İkindi ezanı okunmaya başladığında rahmetli babasından kalan yadigâr köstekli saatini şalvara benzeyen parlamış pantolonun küçük cebinden çıkartıp baktığında, saat 16.15’i gösteriyordu. Servisten hızla ayrılıp odasına geçer. Masasının yanında bulunan sandalyenin altına koyduğu takunyalarıyla lavaboya gidip abdestini alır. Tekrar odasına geldiğinde karısının yeni yıkadığı beyaz bez mendiliyle kulaklarının içine kadar her tarafını tekrar kurular. Mendili kuruması için koltuğunun üstüne koyup üç kat alttaki mescite hızla gider. Nefes nefese namaza durduğunda yanındaki memurları da göz ucuyla müdürlerine bakarak, “Bakın Müdür bey bizde namaz kılıyoruz.” yağcılığını veriyorlardı.

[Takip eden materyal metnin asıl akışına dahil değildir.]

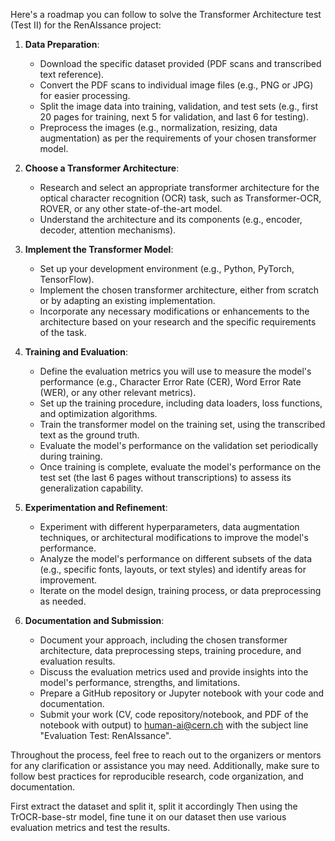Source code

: Here's a roadmap you can follow to solve the Transformer Architecture test (Test II) for the RenAIssance project:

1. **Data Preparation**:
   - Download the specific dataset provided (PDF scans and transcribed text reference).
   - Convert the PDF scans to individual image files (e.g., PNG or JPG) for easier processing.
   - Split the image data into training, validation, and test sets (e.g., first 20 pages for training, next 5 for validation, and last 6 for testing).
   - Preprocess the images (e.g., normalization, resizing, data augmentation) as per the requirements of your chosen transformer model.

2. **Choose a Transformer Architecture**:
   - Research and select an appropriate transformer architecture for the optical character recognition (OCR) task, such as Transformer-OCR, ROVER, or any other state-of-the-art model.
   - Understand the architecture and its components (e.g., encoder, decoder, attention mechanisms).

3. **Implement the Transformer Model**:
   - Set up your development environment (e.g., Python, PyTorch, TensorFlow).
   - Implement the chosen transformer architecture, either from scratch or by adapting an existing implementation.
   - Incorporate any necessary modifications or enhancements to the architecture based on your research and the specific requirements of the task.

4. **Training and Evaluation**:
   - Define the evaluation metrics you will use to measure the model's performance (e.g., Character Error Rate (CER), Word Error Rate (WER), or any other relevant metrics).
   - Set up the training procedure, including data loaders, loss functions, and optimization algorithms.
   - Train the transformer model on the training set, using the transcribed text as the ground truth.
   - Evaluate the model's performance on the validation set periodically during training.
   - Once training is complete, evaluate the model's performance on the test set (the last 6 pages without transcriptions) to assess its generalization capability.

5. **Experimentation and Refinement**:
   - Experiment with different hyperparameters, data augmentation techniques, or architectural modifications to improve the model's performance.
   - Analyze the model's performance on different subsets of the data (e.g., specific fonts, layouts, or text styles) and identify areas for improvement.
   - Iterate on the model design, training process, or data preprocessing as needed.

6. **Documentation and Submission**:
   - Document your approach, including the chosen transformer architecture, data preprocessing steps, training procedure, and evaluation results.
   - Discuss the evaluation metrics used and provide insights into the model's performance, strengths, and limitations.
   - Prepare a GitHub repository or Jupyter notebook with your code and documentation.
   - Submit your work (CV, code repository/notebook, and PDF of the notebook with output) to human-ai@cern.ch with the subject line "Evaluation Test: RenAIssance".

Throughout the process, feel free to reach out to the organizers or mentors for any clarification or assistance you may need. Additionally, make sure to follow best practices for reproducible research, code organization, and documentation.



First extract the dataset and split it, split it accordingly
Then using the TrOCR-base-str model, fine tune it on our dataset 
then use various evaluation metrics and test the results.




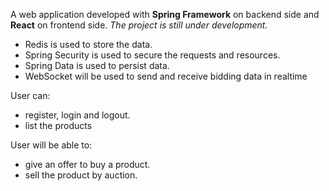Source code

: A web application developed with **Spring Framework** on backend side and **React** on frontend side. 
*The project is still under development.*

* Redis is used to store the data. 
* Spring Security is used to secure the requests and resources. 
* Spring Data is used to persist data.
* WebSocket will be used to send and receive bidding data in realtime

User can:
* register, login and logout. 
* list the products

User will be able to:
* give an offer to buy a product.
* sell the product by auction.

Müdür, odasına döndüğünde koltuğuna yaslanır. Radyosunda Zemzem FM frekansını açtığında tefler eşliğindeki ilahilerin sesi serviste hızla yankılanır. Memurlar neler olup bittiğine anlam veremez.
Çaycı getirdiği çayları masaya bırakır.
Temizlikçi kadın camları silmeye başladığında korkusuzca aşağıya bakar.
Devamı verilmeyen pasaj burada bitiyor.